= Beginning of Section =

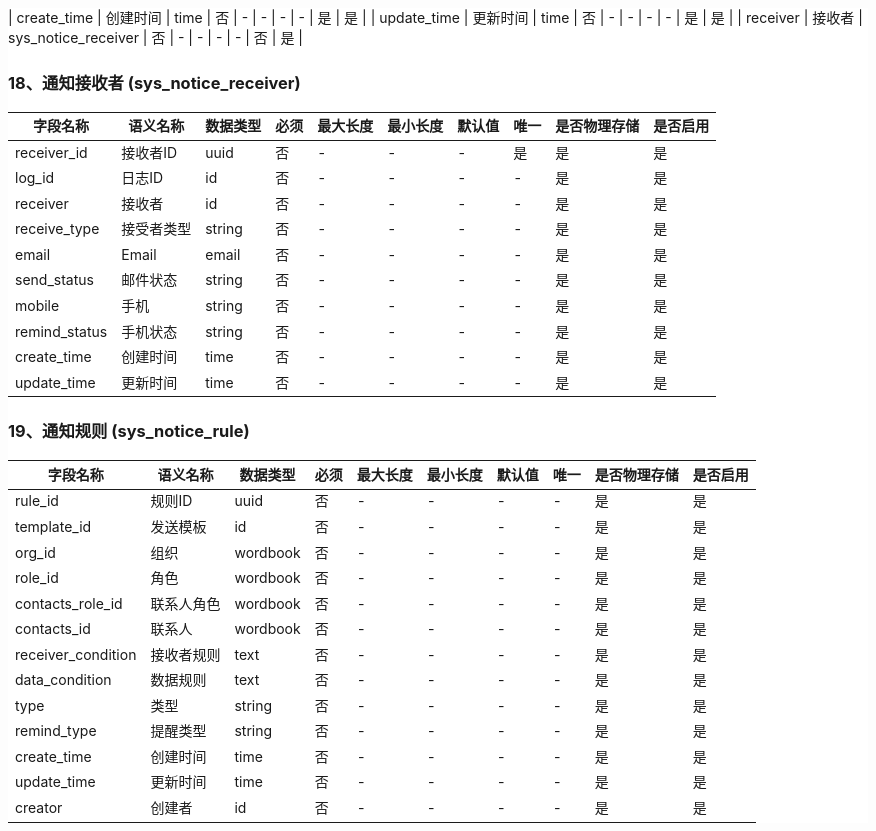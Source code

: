 | create_time | 创建时间 | time | 否 | - | - | - | - | 是 | 是 |
| update_time | 更新时间 | time | 否 | - | - | - | - | 是 | 是 |
| receiver | 接收者 | sys_notice_receiver | 否 | - | - | - | - | 否 | 是 |

### 18、通知接收者 (sys_notice_receiver)

| 字段名称 | 语义名称 | 数据类型 | 必须 | 最大长度 | 最小长度 | 默认值 | 唯一 | 是否物理存储 | 是否启用 | 
| ------- | ------- | ------- | --- | ------- | ------- | ----- | --- | ---------- | ------- |
| receiver_id | 接收者ID | uuid | 否 | - | - | - | 是 | 是 | 是 |
| log_id | 日志ID | id | 否 | - | - | - | - | 是 | 是 |
| receiver | 接收者 | id | 否 | - | - | - | - | 是 | 是 |
| receive_type | 接受者类型 | string | 否 | - | - | - | - | 是 | 是 |
| email | Email | email | 否 | - | - | - | - | 是 | 是 |
| send_status | 邮件状态 | string | 否 | - | - | - | - | 是 | 是 |
| mobile | 手机 | string | 否 | - | - | - | - | 是 | 是 |
| remind_status | 手机状态 | string | 否 | - | - | - | - | 是 | 是 |
| create_time | 创建时间 | time | 否 | - | - | - | - | 是 | 是 |
| update_time | 更新时间 | time | 否 | - | - | - | - | 是 | 是 |

### 19、通知规则 (sys_notice_rule)

| 字段名称 | 语义名称 | 数据类型 | 必须 | 最大长度 | 最小长度 | 默认值 | 唯一 | 是否物理存储 | 是否启用 | 
| ------- | ------- | ------- | --- | ------- | ------- | ----- | --- | ---------- | ------- |
| rule_id | 规则ID | uuid | 否 | - | - | - | - | 是 | 是 |
| template_id | 发送模板 | id | 否 | - | - | - | - | 是 | 是 |
| org_id | 组织 | wordbook | 否 | - | - | - | - | 是 | 是 |
| role_id | 角色 | wordbook | 否 | - | - | - | - | 是 | 是 |
| contacts_role_id | 联系人角色 | wordbook | 否 | - | - | - | - | 是 | 是 |
| contacts_id | 联系人 | wordbook | 否 | - | - | - | - | 是 | 是 |
| receiver_condition | 接收者规则 | text | 否 | - | - | - | - | 是 | 是 |
| data_condition | 数据规则 | text | 否 | - | - | - | - | 是 | 是 |
| type | 类型 | string | 否 | - | - | - | - | 是 | 是 |
| remind_type | 提醒类型 | string | 否 | - | - | - | - | 是 | 是 |
| create_time | 创建时间 | time | 否 | - | - | - | - | 是 | 是 |
| update_time | 更新时间 | time | 否 | - | - | - | - | 是 | 是 |
| creator | 创建者 | id | 否 | - | - | - | - | 是 | 是 |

= End of Section =

#### [DESCRIPTION OF THE TASK]
An exact repetition of the listing is needed, with the pictures dropped.

#### [ANSWER SPACE]
Source code

: | create_time | 创建时间 | time | 否 | - | - | - | - | 是 | 是 |
| update_time | 更新时间 | time | 否 | - | - | - | - | 是 | 是 |
| receiver | 接收者 | sys_notice_receiver | 否 | - | - | - | - | 否 | 是 |

### 18、通知接收者 (sys_notice_receiver)

| 字段名称 | 语义名称 | 数据类型 | 必须 | 最大长度 | 最小长度 | 默认值 | 唯一 | 是否物理存储 | 是否启用 | 
| ------- | ------- | ------- | --- | ------- | ------- | ----- | --- | ---------- | ------- |
| receiver_id | 接收者ID | uuid | 否 | - | - | - | 是 | 是 | 是 |
| log_id | 日志ID | id | 否 | - | - | - | - | 是 | 是 |
| receiver | 接收者 | id | 否 | - | - | - | - | 是 | 是 |
| receive_type | 接受者类型 | string | 否 | - | - | - | - | 是 | 是 |
| email | Email | email | 否 | - | - | - | - | 是 | 是 |
| send_status | 邮件状态 | string | 否 | - | - | - | - | 是 | 是 |
| mobile | 手机 | string | 否 | - | - | - | - | 是 | 是 |
| remind_status | 手机状态 | string | 否 | - | - | - | - | 是 | 是 |
| create_time | 创建时间 | time | 否 | - | - | - | - | 是 | 是 |
| update_time | 更新时间 | time | 否 | - | - | - | - | 是 | 是 |

### 19、通知规则 (sys_notice_rule)

| 字段名称 | 语义名称 | 数据类型 | 必须 | 最大长度 | 最小长度 | 默认值 | 唯一 | 是否物理存储 | 是否启用 | 
| ------- | ------- | ------- | --- | ------- | ------- | ----- | --- | ---------- | ------- |
| rule_id | 规则ID | uuid | 否 | - | - | - | - | 是 | 是 |
| template_id | 发送模板 | id | 否 | - | - | - | - | 是 | 是 |
| org_id | 组织 | wordbook | 否 | - | - | - | - | 是 | 是 |
| role_id | 角色 | wordbook | 否 | - | - | - | - | 是 | 是 |
| contacts_role_id | 联系人角色 | wordbook | 否 | - | - | - | - | 是 | 是 |
| contacts_id | 联系人 | wordbook | 否 | - | - | - | - | 是 | 是 |
| receiver_condition | 接收者规则 | text | 否 | - | - | - | - | 是 | 是 |
| data_condition | 数据规则 | text | 否 | - | - | - | - | 是 | 是 |
| type | 类型 | string | 否 | - | - | - | - | 是 | 是 |
| remind_type | 提醒类型 | string | 否 | - | - | - | - | 是 | 是 |
| create_time | 创建时间 | time | 否 | - | - | - | - | 是 | 是 |
| update_time | 更新时间 | time | 否 | - | - | - | - | 是 | 是 |
| creator | 创建者 | id | 否 | - | - | - | - | 是 | 是 |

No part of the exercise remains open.